Information supplied:
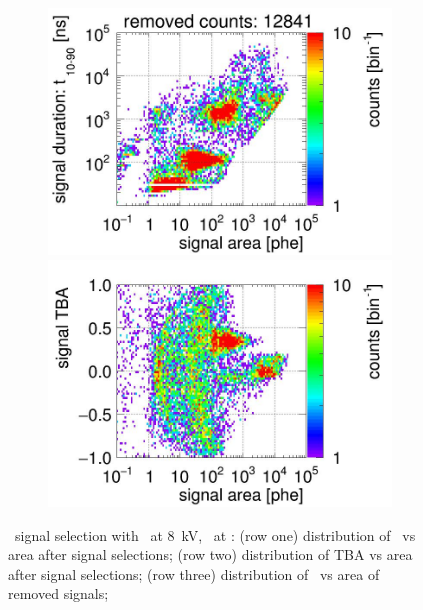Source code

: \begin{landscape}
\begin{figure}[!p]
\begin{subfigure}[t]{0.32\textwidth}
			\includegraphics[width=\figurewidth,clip,trim={0 98 0 15}]{Figures/GasTest/CutsValid/res64765/pdpaX29Vecfig64765.jpg}
			\includegraphics[width=\figurewidth,clip,trim={0 8 0 40}]{Figures/GasTest/CutsValid/res64765/tbapaX29Vecfig64765.jpg}
			\caption{}
			\label{fig:signal selection dv 08 04}
		\end{subfigure}
		\caption[\gtest\ signal selection with \opdv\ at \SI{8}{\kV}, \opgd\ at \standarddensity .]{\gtest\ signal selection with \opdv\ at \SI{8}{\kV}, \opgd\ at \standarddensity : 
			(row one) distribution of \rpdshort\ vs area after signal selections;
			(row two) distribution of TBA vs area after signal selections;
			(row three) distribution of \rpdshort\ vs area of removed signals;
}
\end{figure}
\end{landscape}
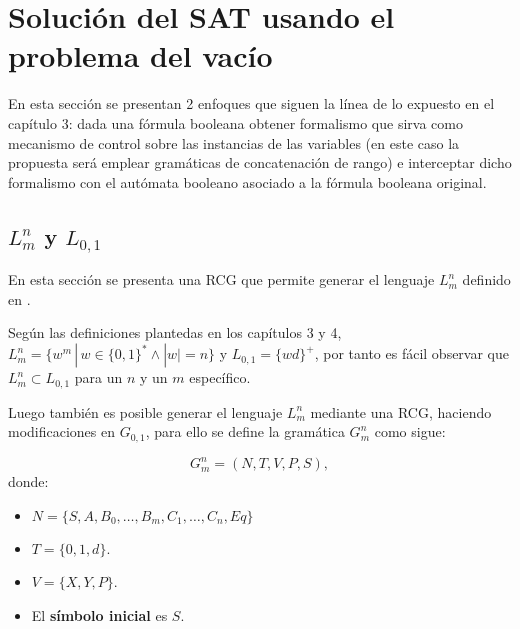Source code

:\documentclass[12pt]{article}
\begin{document}
\section{Solución del SAT usando el problema del vacío}

En esta sección se presentan 2 enfoques que siguen la línea de lo expuesto en el capítulo 3: dada una fórmula booleana
obtener formalismo que sirva como mecanismo de control sobre las instancias de las variables (en este caso la propuesta será emplear gramáticas
de concatenación de rango) e interceptar dicho formalismo con el autómata booleano asociado a la fórmula booleana
original.

\subsection{$L^n_m$ y $L_{0,1}$}

En esta sección se presenta una RCG que permite generar el lenguaje $L^n_m$ definido en \cite{aSMSAT}.

Según las definiciones plantedas en los capítulos 3 y 4, $L^n_m=\{w^m\,|\,w\in\{0,1\}^* \wedge |w|=n\}$ y $L_{0,1}=\{wd\}^+$, por tanto
es fácil observar que $L^n_m \subset L_{0,1}$ para un $n$ y un $m$ específico.

Luego también es posible generar el lenguaje $L^n_m$ mediante una RCG, haciendo modificaciones en $G_{0,1}$, para ello
se define la gramática $G^n_m$ como sigue:

\[
    G^n_m = (N, T, V, P, S),
\]
donde:

\begin{itemize}
    \item $N=\{S,A,B_0,\ldots,B_m,C_1,\ldots,C_n,Eq\}$
    \item $T=\{0,1,d\}$.
    \item $V=\{X,Y,P\}$.
    \item El \textbf{símbolo inicial} es $S$.
\end{itemize}
\end{document}
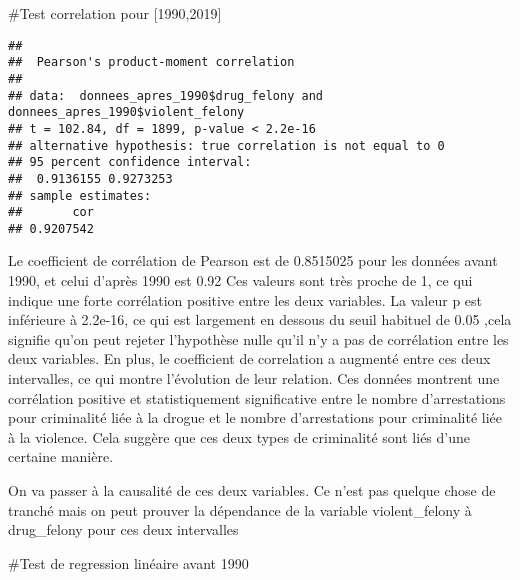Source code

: \documentclass[
]{article}
\newenvironment{Shaded}{\begin{snugshade}}{\end{snugshade}}
\newcommand{\FunctionTok}[1]{\textcolor[rgb]{0.13,0.29,0.53}{\textbf{#1}}}
\newcommand{\NormalTok}[1]{#1}
\newcommand{\SpecialCharTok}[1]{\textcolor[rgb]{0.81,0.36,0.00}{\textbf{#1}}}
\begin{document}
\#Test correlation pour {[}1990,2019{]}

\begin{Shaded}
\end{Shaded}

\begin{verbatim}
## 
##  Pearson's product-moment correlation
## 
## data:  donnees_apres_1990$drug_felony and donnees_apres_1990$violent_felony
## t = 102.84, df = 1899, p-value < 2.2e-16
## alternative hypothesis: true correlation is not equal to 0
## 95 percent confidence interval:
##  0.9136155 0.9273253
## sample estimates:
##       cor 
## 0.9207542
\end{verbatim}

Le coefficient de corrélation de Pearson est de 0.8515025 pour les
données avant 1990, et celui d'après 1990 est 0.92 Ces valeurs sont très
proche de 1, ce qui indique une forte corrélation positive entre les
deux variables. La valeur p est inférieure à 2.2e-16, ce qui est
largement en dessous du seuil habituel de 0.05 ,cela signifie qu'on peut
rejeter l'hypothèse nulle qu'il n'y a pas de corrélation entre les deux
variables. En plus, le coefficient de correlation a augmenté entre ces
deux intervalles, ce qui montre l'évolution de leur relation. Ces
données montrent une corrélation positive et statistiquement
significative entre le nombre d'arrestations pour criminalité liée à la
drogue et le nombre d'arrestations pour criminalité liée à la violence.
Cela suggère que ces deux types de criminalité sont liés d'une certaine
manière.

On va passer à la causalité de ces deux variables. Ce n'est pas quelque
chose de tranché mais on peut prouver la dépendance de la variable
violent\_felony à drug\_felony pour ces deux intervalles

\#Test de regression linéaire avant 1990

\begin{Shaded}
\end{Shaded}
\end{document}
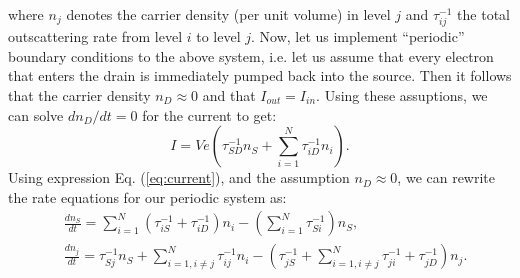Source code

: \documentclass[10pt,letterpaper]{article}
\begin{document}
where  $n_j$ denotes the carrier density (per unit volume) in level $j$ and $\tau_{ij}^{-1}$ the total outscattering rate from level $i$ to level $j$. Now, let us implement ``periodic'' boundary conditions to the above system, i.e. let us assume that every electron that enters the drain is immediately pumped back into the source. Then it follows that the carrier density $n_D \approx 0$ and that $I_{out} = I_{in}$. Using these assuptions, we can solve $dn_D/dt = 0$  for the current to get:
\begin{equation}
\label{eq:current}
I = Ve\left(\tau_{SD}^{-1} n_S +   \sum_{i=1}^{N} \tau_{iD}^{-1}n_i\right). 
\end{equation}
Using expression Eq. (\ref{eq:current}), and the assumption $n_D \approx 0$, we can rewrite the rate equations for our periodic system as:
\begin{align}
& \frac{d n_S} {dt } =  \sum_{i=1}^{N} \left( \tau_{iS}^{-1} + \tau_{iD}^{-1} \right) n_i  - \left( \sum_{i=1}^N \tau_{Si}^{-1} \right) n_S, \nonumber \\
& \frac{d n_j} {dt } = \tau_{Sj}^{-1} n_S +   \sum_{i=1 , i\neq j}^{N} \tau_{ij}^{-1}n_i  - \left(  \tau_{jS}^{-1}  + \sum_{i=1 , i\neq j}^N \tau_{ji}^{-1}  + \tau_{jD}^{-1}\right) n_j. \label{eq:periodicreateequations}
\end{align} 
\end{document}
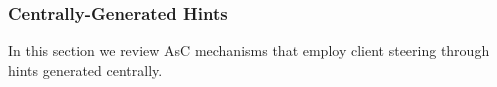 \subsubsection{\textbf{Centrally-Generated Hints}} 
\label{Per-clientAM}
In this section we review AsC mechanisms that employ client steering through hints generated centrally.






%


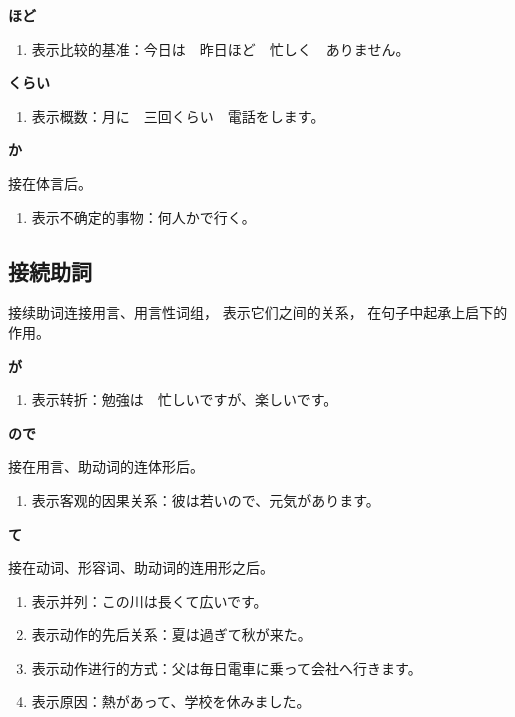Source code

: {\bf
\noindent ほど
}

\begin{enumerate}
  \item 表示比较的基准：今日は　昨日ほど　忙しく　ありません。
\end{enumerate}

{\bf
\noindent くらい 
}

\begin{enumerate}
  \item 表示概数：月に　三回くらい　電話をします。
\end{enumerate}

{\bf
\noindent か
}

接在体言后。
\begin{enumerate}
  \item 表示不确定的事物：何人かで行く。
\end{enumerate}

\subsection{接続助詞}%

接续助词连接用言、用言性词组，
表示它们之间的关系，
在句子中起承上启下的作用。

{\bf
\noindent が
}

\begin{enumerate}
  \item 表示转折：勉強は　忙しいですが、楽しいです。
\end{enumerate}

{\bf
\noindent ので
}

接在用言、助动词的连体形后。
\begin{enumerate}
  \item 表示客观的因果关系：彼は若いので、元気があります。
\end{enumerate}

{\bf
\noindent て
}

接在动词、形容词、助动词的连用形之后。
\begin{enumerate}
  \item 表示并列：この川は長くて広いです。
  \item 表示动作的先后关系：夏は過ぎて秋が来た。
  \item 表示动作进行的方式：父は毎日電車に乗って会社へ行きます。
  \item 表示原因：熱があって、学校を休みました。
\end{enumerate}

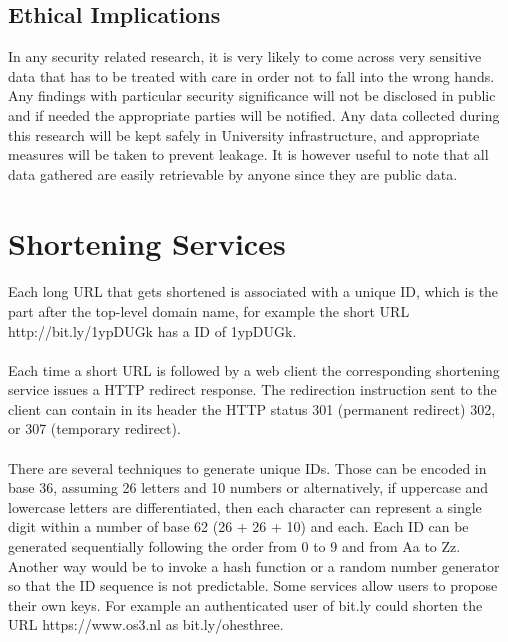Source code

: \documentclass[12pt]{article}
\begin{document}
\subsection{Ethical Implications}
In any security related research, it is very likely to come across very sensitive data that has to be treated with care in order not to fall into the wrong hands. Any findings with particular security significance will not be disclosed in public and if needed the appropriate parties will be notified. Any data collected during this research will be kept safely in University infrastructure, and appropriate measures will be taken to prevent leakage. It is however useful to note that all data gathered are easily retrievable by anyone since they are public data.
\newpage
\section{Shortening Services}
\paragraph{}
Each long URL that gets shortened is associated with a unique ID, which is the part after the top-level domain name, for example the short URL http://bit.ly/1ypDUGk has a ID of 1ypDUGk. 
\paragraph{}
Each time a short URL is followed by a web client the corresponding shortening service issues a HTTP redirect response. The redirection instruction sent to the client can contain in its header the HTTP status 301 (permanent redirect) 302, or 307 (temporary redirect).

\paragraph{}
There are several techniques to generate unique IDs. Those can be encoded in base 36, assuming 26 letters and 10 numbers or alternatively, if uppercase and lowercase letters are differentiated, then each character can represent a single digit within a number of base 62 (26 + 26 + 10) and each. Each ID can be generated sequentially following the order from 0 to 9 and from Aa to Zz. Another way would be to invoke a hash function or a random number generator so that the ID sequence is not predictable. Some services allow users to propose their own keys. For example an authenticated user of bit.ly could shorten the URL https://www.os3.nl as bit.ly/ohesthree. 
\end{document}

About this task:
Would you show each line of the material above that contains the string "trim"?

Solution to this problem:
			\includegraphics[width=\figurewidth,clip,trim={0 98 0 15}]{Figures/GasTest/CutsValid/res64765/pdpaX29Vecfig64765.jpg}
			\includegraphics[width=\figurewidth,clip,trim={0 8 0 40}]{Figures/GasTest/CutsValid/res64765/tbapaX29Vecfig64765.jpg}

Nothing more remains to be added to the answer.